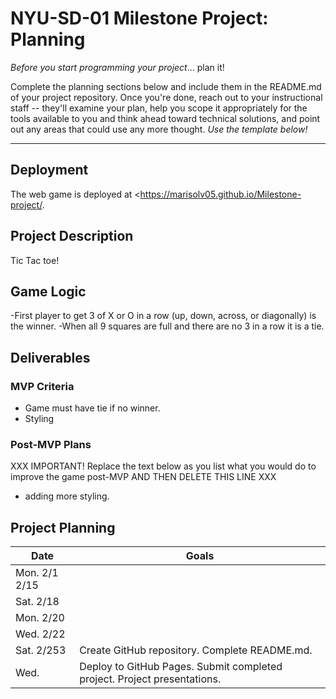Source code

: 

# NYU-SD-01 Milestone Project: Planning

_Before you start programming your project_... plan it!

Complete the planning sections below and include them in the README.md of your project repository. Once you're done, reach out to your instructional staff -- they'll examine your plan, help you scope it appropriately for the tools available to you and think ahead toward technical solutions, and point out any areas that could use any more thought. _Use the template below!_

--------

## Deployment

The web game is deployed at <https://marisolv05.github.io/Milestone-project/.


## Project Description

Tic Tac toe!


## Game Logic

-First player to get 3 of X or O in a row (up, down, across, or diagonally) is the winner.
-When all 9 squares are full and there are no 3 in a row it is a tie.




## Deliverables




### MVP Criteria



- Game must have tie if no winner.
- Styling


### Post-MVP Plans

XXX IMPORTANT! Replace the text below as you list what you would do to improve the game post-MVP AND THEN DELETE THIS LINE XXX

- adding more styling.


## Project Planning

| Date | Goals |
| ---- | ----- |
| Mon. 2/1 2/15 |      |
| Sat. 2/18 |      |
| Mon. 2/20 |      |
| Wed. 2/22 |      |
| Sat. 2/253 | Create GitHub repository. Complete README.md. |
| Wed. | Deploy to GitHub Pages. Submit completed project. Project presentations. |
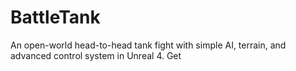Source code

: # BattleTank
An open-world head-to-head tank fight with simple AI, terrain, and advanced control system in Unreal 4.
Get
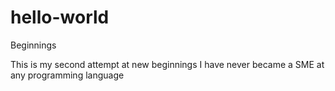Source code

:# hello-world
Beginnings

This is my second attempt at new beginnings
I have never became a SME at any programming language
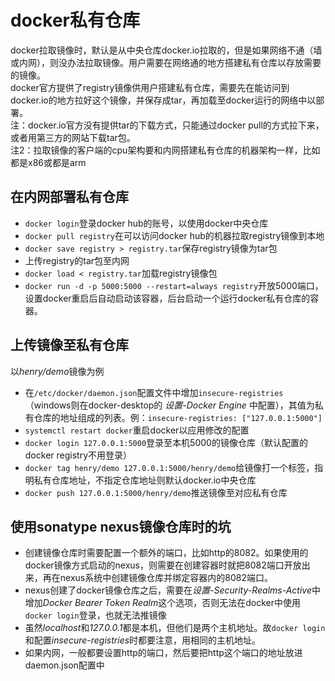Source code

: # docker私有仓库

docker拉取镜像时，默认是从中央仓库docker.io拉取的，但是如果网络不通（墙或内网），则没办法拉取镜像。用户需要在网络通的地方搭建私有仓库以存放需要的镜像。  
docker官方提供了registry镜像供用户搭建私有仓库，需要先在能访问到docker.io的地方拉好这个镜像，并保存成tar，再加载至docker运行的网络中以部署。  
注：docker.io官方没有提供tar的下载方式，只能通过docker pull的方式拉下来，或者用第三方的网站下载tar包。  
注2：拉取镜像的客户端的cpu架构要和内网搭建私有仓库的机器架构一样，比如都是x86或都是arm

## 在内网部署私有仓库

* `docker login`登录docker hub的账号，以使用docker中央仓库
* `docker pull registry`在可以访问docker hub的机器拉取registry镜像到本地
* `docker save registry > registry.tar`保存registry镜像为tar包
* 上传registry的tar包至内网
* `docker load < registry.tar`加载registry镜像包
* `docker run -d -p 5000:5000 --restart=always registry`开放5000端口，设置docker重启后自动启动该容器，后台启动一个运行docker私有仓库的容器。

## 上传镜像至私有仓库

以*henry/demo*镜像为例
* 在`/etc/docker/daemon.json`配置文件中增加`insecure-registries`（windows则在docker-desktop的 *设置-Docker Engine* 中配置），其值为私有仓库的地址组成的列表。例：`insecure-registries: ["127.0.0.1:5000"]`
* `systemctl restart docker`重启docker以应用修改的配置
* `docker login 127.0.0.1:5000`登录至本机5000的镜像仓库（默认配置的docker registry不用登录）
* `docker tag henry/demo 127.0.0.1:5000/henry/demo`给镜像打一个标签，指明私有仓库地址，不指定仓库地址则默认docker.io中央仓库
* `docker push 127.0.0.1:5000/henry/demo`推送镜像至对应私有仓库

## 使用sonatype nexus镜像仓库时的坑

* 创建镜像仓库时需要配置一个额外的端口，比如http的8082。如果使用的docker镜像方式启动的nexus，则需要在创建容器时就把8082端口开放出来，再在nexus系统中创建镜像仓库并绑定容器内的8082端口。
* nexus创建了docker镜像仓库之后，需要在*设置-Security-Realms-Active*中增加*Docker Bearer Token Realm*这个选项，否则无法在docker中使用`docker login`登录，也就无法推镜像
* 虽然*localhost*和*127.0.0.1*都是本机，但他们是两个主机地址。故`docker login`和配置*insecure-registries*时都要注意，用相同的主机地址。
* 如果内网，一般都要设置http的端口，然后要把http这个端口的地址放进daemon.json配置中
——
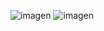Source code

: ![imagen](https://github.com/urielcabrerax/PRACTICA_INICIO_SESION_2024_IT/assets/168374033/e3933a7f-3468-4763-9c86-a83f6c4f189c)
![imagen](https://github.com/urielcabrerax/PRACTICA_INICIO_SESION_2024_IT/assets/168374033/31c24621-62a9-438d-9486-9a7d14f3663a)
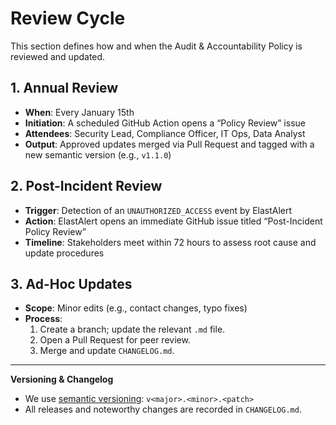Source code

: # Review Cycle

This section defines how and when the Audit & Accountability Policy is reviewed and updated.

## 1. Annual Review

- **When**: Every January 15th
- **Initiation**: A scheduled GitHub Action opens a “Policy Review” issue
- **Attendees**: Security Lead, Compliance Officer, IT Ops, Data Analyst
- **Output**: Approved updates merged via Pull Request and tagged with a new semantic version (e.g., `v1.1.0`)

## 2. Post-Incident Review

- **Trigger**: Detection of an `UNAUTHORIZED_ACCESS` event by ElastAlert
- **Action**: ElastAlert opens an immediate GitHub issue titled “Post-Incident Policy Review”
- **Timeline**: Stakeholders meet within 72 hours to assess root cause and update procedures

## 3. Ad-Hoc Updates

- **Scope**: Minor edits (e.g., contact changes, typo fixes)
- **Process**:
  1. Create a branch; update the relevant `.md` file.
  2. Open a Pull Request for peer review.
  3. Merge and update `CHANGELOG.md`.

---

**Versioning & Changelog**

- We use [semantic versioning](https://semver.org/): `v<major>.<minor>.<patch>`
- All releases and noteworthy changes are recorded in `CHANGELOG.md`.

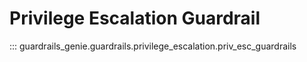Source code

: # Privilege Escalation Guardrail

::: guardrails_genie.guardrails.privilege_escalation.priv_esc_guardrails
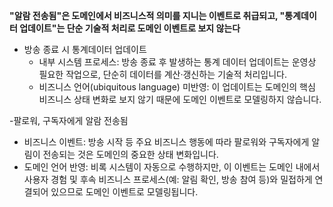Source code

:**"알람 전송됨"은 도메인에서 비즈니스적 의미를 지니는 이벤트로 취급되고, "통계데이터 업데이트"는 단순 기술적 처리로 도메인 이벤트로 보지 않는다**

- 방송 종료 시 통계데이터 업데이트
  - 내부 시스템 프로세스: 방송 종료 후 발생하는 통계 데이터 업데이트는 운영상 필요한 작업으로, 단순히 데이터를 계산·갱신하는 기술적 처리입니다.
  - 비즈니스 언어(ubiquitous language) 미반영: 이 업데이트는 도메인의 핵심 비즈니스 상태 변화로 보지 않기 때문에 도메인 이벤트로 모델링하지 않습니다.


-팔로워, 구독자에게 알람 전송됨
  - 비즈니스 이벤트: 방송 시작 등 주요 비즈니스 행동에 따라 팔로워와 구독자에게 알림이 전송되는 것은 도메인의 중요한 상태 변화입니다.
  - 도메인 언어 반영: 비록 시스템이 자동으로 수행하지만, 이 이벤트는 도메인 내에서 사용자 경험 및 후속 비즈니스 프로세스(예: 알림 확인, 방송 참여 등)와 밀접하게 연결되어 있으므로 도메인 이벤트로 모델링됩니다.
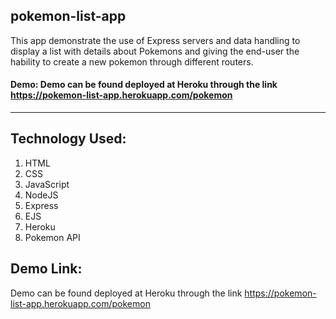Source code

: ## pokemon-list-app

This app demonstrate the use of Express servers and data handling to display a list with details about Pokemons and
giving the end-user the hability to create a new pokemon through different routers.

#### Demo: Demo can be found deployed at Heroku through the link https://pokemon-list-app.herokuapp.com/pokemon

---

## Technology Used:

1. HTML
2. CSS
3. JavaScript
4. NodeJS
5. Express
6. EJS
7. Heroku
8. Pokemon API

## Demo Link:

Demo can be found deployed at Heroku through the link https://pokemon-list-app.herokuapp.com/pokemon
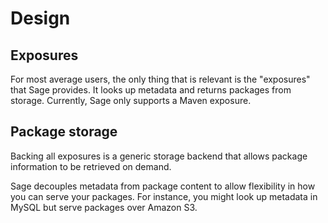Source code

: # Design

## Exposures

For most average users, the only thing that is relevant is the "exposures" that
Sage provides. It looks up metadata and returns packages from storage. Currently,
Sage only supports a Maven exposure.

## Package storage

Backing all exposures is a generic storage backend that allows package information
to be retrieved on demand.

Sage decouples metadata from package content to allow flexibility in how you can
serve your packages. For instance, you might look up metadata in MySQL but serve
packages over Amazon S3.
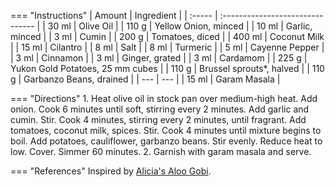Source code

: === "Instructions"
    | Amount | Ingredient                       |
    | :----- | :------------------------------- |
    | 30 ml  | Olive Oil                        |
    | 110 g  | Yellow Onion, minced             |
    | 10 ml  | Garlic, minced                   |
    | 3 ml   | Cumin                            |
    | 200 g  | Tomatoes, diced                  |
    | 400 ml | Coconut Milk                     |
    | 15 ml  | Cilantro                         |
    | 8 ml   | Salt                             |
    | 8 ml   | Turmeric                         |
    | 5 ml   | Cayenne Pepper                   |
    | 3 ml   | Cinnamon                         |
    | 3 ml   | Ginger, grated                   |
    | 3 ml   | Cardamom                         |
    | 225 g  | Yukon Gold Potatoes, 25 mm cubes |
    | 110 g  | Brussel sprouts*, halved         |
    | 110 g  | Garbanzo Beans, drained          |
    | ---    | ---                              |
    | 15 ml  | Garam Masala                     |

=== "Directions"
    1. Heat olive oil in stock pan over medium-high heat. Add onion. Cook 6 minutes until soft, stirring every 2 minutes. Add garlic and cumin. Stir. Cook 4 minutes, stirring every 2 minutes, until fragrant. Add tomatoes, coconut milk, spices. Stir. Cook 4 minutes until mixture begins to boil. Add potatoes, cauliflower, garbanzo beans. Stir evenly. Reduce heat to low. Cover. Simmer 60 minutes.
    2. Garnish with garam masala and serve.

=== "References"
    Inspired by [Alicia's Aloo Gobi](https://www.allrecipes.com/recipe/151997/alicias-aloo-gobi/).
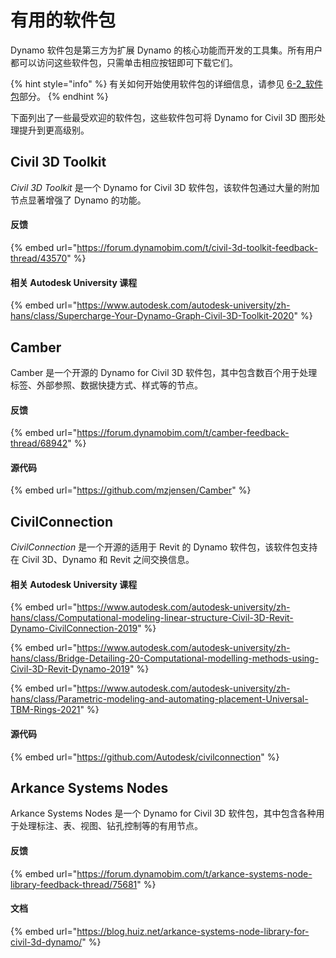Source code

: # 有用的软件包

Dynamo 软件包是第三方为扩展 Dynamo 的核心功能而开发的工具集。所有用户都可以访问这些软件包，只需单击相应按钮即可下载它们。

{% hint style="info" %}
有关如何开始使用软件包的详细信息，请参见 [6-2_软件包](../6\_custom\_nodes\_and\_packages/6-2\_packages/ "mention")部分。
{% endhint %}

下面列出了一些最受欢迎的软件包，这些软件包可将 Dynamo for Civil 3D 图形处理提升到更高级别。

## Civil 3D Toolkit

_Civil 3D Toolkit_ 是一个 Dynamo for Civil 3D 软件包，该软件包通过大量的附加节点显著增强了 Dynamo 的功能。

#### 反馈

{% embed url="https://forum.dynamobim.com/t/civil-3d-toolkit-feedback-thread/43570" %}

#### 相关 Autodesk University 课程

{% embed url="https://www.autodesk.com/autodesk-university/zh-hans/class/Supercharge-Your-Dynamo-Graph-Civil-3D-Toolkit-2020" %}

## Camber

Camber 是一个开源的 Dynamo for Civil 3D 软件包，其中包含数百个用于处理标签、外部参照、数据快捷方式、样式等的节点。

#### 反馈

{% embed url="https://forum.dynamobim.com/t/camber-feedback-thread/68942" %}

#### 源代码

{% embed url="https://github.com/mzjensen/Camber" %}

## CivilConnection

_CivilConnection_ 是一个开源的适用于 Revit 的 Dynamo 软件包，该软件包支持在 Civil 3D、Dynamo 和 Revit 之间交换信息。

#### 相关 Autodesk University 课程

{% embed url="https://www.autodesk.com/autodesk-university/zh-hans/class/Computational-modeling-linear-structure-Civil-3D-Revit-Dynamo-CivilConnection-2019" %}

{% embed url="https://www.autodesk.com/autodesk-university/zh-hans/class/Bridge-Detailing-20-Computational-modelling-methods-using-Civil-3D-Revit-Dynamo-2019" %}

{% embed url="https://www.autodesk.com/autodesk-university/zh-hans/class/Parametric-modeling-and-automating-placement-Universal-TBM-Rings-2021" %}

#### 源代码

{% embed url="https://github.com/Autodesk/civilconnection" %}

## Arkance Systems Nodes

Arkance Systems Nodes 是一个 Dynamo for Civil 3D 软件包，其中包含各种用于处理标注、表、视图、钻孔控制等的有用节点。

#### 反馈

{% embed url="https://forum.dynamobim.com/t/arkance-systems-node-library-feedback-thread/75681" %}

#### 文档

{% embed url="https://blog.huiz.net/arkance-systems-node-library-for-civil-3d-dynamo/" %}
——
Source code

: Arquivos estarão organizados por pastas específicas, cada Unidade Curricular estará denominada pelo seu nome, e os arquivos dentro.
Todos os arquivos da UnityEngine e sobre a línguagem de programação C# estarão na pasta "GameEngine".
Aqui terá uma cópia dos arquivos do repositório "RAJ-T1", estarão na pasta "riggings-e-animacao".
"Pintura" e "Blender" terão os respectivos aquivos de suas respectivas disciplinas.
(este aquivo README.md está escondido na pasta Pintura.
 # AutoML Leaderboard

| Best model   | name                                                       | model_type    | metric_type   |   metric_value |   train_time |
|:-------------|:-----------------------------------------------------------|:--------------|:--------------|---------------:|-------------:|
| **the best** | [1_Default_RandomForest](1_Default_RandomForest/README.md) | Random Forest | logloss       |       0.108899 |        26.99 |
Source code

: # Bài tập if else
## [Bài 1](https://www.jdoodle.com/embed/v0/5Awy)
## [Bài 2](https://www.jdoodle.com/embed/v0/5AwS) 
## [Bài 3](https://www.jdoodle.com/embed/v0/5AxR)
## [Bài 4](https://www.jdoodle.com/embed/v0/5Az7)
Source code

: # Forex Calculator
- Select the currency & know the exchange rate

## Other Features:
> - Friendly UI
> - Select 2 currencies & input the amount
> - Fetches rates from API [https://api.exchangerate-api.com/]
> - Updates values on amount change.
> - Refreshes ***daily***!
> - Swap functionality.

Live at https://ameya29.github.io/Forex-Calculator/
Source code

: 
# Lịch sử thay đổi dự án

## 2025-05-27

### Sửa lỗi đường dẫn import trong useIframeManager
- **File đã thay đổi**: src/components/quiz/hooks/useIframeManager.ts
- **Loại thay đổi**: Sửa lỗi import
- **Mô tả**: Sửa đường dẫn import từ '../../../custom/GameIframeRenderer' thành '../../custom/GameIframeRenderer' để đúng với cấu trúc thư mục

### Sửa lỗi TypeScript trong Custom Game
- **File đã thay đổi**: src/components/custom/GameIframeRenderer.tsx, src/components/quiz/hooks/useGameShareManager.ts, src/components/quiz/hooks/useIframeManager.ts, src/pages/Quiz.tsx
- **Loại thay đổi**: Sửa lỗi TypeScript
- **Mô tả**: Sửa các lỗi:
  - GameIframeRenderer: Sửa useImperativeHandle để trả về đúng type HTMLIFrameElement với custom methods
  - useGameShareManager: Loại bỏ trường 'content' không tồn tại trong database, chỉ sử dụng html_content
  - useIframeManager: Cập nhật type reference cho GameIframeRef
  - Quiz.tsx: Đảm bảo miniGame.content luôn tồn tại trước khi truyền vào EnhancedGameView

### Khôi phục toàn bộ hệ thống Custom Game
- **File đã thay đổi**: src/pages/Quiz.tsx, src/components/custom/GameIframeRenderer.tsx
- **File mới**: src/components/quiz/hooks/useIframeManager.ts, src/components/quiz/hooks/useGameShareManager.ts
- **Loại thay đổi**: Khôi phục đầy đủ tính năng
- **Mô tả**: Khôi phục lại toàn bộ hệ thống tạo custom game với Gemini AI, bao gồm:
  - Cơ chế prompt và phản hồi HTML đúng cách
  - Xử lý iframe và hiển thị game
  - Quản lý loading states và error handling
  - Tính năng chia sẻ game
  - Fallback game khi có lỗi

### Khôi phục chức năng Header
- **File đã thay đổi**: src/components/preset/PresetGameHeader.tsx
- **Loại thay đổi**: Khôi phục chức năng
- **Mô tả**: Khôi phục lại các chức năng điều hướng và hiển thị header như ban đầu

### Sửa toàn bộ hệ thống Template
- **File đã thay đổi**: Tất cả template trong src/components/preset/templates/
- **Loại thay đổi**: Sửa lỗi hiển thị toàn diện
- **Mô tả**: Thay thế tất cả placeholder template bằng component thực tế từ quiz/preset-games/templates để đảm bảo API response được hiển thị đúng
——
* _Directions_
The response should hold exactly the lines starting at the line with "tập if else" and ending at the line with "- Swap functionality.", and no other line of the material above.

* _Finished exercise_
: # Bài tập if else
## [Bài 1](https://www.jdoodle.com/embed/v0/5Awy)
## [Bài 2](https://www.jdoodle.com/embed/v0/5AwS) 
## [Bài 3](https://www.jdoodle.com/embed/v0/5AxR)
## [Bài 4](https://www.jdoodle.com/embed/v0/5Az7)
Source code

: # Forex Calculator
- Select the currency & know the exchange rate

## Other Features:
> - Friendly UI
> - Select 2 currencies & input the amount
> - Fetches rates from API [https://api.exchangerate-api.com/]
> - Updates values on amount change.
> - Refreshes ***daily***!
> - Swap functionality.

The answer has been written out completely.